WORK TO COMPLETE - Pictures aside, return all of the records exactly as they stand.

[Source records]
⟨
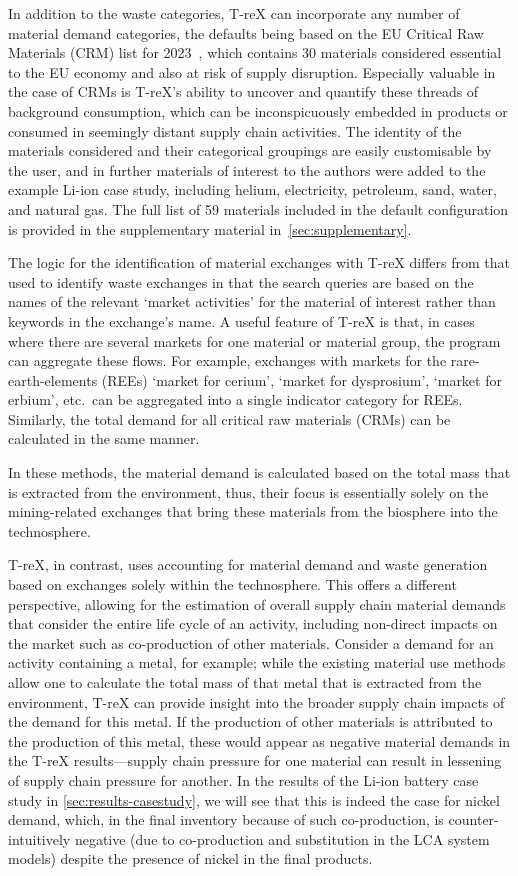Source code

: \documentclass[a4paper,fleqn]{cas-dc}
\begin{document}
In addition to the waste categories, T-reX can incorporate any number of material demand categories, the defaults being based on the EU Critical Raw Materials (CRM) list for 2023~\citep{eu2023crmstudy}, which contains 30 materials considered essential to the EU economy and also at risk of supply disruption. Especially valuable in the case of CRMs is T-reX's ability to uncover and quantify these threads of background consumption, which can be inconspicuously embedded in products or consumed in seemingly distant supply chain activities. The identity of the materials considered and their categorical groupings are easily customisable by the user, and in further materials of interest to the authors were added to the example Li-ion case study, including helium, electricity, petroleum, sand, water, and natural gas. The full list of 59 materials included in the default configuration is provided in the supplementary material in~\autoref{sec:supplementary}.

The logic for the identification of material exchanges with T-reX differs from that used to identify waste exchanges in that the search queries are based on the names of the relevant `market activities' for the material of interest rather than keywords in the exchange's name. A useful feature of T-reX is that, in cases where there are several markets for one material or material group, the program can aggregate these flows. For example, exchanges with markets for the rare-earth-elements (REEs) `market for cerium', `market for dysprosium', `market for erbium', etc.\ can be aggregated into a single indicator category for REEs. Similarly, the total demand for all critical raw materials (CRMs) can be calculated in the same manner.

In these methods, the material demand is calculated based on the total mass that is extracted from the environment, thus, their focus is essentially solely on the mining-related exchanges that bring these materials from the biosphere into the technosphere.

T-reX, in contrast, uses accounting for material demand and waste generation based on exchanges solely within the technosphere. This offers a different perspective, allowing for the estimation of overall supply chain material demands that consider the entire life cycle of an activity, including non-direct impacts on the market such as co-production of other materials. Consider a demand for an activity containing a metal, for example; while the existing material use methods allow one to calculate the total mass of that metal that is extracted from the environment, T-reX can provide insight into the broader supply chain impacts of the demand for this metal. If the production of other materials is attributed to the production of this metal, these would appear as negative material demands in the T-reX results---supply chain pressure for one material can result in lessening of supply chain pressure for another. In the results of the Li-ion battery case study in \autoref{sec:results-casestudy}, we will see that this is indeed the case for nickel demand, which, in the final inventory because of such co-production, is counter-intuitively negative (due to co-production and substitution in the LCA system models) despite the presence of nickel in the final products.
\end{document}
⟩
REPLY -
Source code

: \documentclass[a4paper,fleqn]{cas-dc}
\begin{document}
In addition to the waste categories, T-reX can incorporate any number of material demand categories, the defaults being based on the EU Critical Raw Materials (CRM) list for 2023~\citep{eu2023crmstudy}, which contains 30 materials considered essential to the EU economy and also at risk of supply disruption. Especially valuable in the case of CRMs is T-reX's ability to uncover and quantify these threads of background consumption, which can be inconspicuously embedded in products or consumed in seemingly distant supply chain activities. The identity of the materials considered and their categorical groupings are easily customisable by the user, and in further materials of interest to the authors were added to the example Li-ion case study, including helium, electricity, petroleum, sand, water, and natural gas. The full list of 59 materials included in the default configuration is provided in the supplementary material in~\autoref{sec:supplementary}.

The logic for the identification of material exchanges with T-reX differs from that used to identify waste exchanges in that the search queries are based on the names of the relevant `market activities' for the material of interest rather than keywords in the exchange's name. A useful feature of T-reX is that, in cases where there are several markets for one material or material group, the program can aggregate these flows. For example, exchanges with markets for the rare-earth-elements (REEs) `market for cerium', `market for dysprosium', `market for erbium', etc.\ can be aggregated into a single indicator category for REEs. Similarly, the total demand for all critical raw materials (CRMs) can be calculated in the same manner.

In these methods, the material demand is calculated based on the total mass that is extracted from the environment, thus, their focus is essentially solely on the mining-related exchanges that bring these materials from the biosphere into the technosphere.

T-reX, in contrast, uses accounting for material demand and waste generation based on exchanges solely within the technosphere. This offers a different perspective, allowing for the estimation of overall supply chain material demands that consider the entire life cycle of an activity, including non-direct impacts on the market such as co-production of other materials. Consider a demand for an activity containing a metal, for example; while the existing material use methods allow one to calculate the total mass of that metal that is extracted from the environment, T-reX can provide insight into the broader supply chain impacts of the demand for this metal. If the production of other materials is attributed to the production of this metal, these would appear as negative material demands in the T-reX results---supply chain pressure for one material can result in lessening of supply chain pressure for another. In the results of the Li-ion battery case study in \autoref{sec:results-casestudy}, we will see that this is indeed the case for nickel demand, which, in the final inventory because of such co-production, is counter-intuitively negative (due to co-production and substitution in the LCA system models) despite the presence of nickel in the final products.
\end{document}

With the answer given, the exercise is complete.